====== Supplied data

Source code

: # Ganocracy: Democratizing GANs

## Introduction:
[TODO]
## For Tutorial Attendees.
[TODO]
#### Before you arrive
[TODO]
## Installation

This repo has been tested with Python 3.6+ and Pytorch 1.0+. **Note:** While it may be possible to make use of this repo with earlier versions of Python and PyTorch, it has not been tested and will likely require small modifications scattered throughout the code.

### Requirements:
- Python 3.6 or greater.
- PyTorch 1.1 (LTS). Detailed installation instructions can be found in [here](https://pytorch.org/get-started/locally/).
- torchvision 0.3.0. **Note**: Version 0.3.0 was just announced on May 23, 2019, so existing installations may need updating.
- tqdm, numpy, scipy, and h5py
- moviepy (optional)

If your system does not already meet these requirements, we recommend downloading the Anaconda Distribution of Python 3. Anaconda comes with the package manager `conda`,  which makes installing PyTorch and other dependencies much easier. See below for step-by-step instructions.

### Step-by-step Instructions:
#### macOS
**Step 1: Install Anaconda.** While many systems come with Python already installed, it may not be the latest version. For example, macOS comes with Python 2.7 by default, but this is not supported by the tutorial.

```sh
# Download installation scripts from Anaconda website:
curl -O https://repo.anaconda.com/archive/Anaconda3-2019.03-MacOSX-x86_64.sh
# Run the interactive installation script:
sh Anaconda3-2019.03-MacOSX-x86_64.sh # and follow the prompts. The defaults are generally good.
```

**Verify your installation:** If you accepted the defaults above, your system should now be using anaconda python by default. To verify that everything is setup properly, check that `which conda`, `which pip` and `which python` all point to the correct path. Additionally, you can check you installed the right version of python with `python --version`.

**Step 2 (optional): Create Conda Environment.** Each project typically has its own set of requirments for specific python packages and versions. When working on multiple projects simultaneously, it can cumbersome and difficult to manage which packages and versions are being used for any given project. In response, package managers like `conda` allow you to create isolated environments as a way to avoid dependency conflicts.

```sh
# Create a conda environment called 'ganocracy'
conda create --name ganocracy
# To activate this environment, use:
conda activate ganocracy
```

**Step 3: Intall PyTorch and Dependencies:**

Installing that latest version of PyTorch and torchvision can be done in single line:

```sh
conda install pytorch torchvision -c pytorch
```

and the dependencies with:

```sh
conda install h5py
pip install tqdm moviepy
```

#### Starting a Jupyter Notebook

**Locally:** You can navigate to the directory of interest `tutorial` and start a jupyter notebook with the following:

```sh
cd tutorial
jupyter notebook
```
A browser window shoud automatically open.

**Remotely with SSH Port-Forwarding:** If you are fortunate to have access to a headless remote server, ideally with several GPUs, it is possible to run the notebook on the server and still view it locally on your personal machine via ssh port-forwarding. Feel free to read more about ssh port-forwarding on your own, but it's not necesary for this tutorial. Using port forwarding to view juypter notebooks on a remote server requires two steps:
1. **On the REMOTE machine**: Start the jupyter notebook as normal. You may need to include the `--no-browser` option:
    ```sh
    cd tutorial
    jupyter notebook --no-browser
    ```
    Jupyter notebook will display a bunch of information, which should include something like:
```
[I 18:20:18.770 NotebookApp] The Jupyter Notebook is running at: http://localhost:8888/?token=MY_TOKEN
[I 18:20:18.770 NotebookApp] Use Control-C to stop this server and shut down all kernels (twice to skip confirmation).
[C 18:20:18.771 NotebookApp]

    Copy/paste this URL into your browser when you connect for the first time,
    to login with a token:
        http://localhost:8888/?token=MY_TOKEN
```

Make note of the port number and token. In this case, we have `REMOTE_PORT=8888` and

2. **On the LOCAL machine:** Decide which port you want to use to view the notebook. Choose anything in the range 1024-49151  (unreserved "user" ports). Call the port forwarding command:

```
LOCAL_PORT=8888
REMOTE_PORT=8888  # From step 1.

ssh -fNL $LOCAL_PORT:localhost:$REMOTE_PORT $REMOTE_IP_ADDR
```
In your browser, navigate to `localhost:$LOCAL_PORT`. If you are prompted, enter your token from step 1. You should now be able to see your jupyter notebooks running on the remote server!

============

_What this task involves_.
Copy the records above exactly, beginning at the line that contains "Installing that latest" and stopping after the line that contains "#### Starting a Jupyter Notebook".

_Answer for this exercise_.
Installing that latest version of PyTorch and torchvision can be done in single line:

```sh
conda install pytorch torchvision -c pytorch
```

and the dependencies with:

```sh
conda install h5py
pip install tqdm moviepy
```

#### Starting a Jupyter Notebook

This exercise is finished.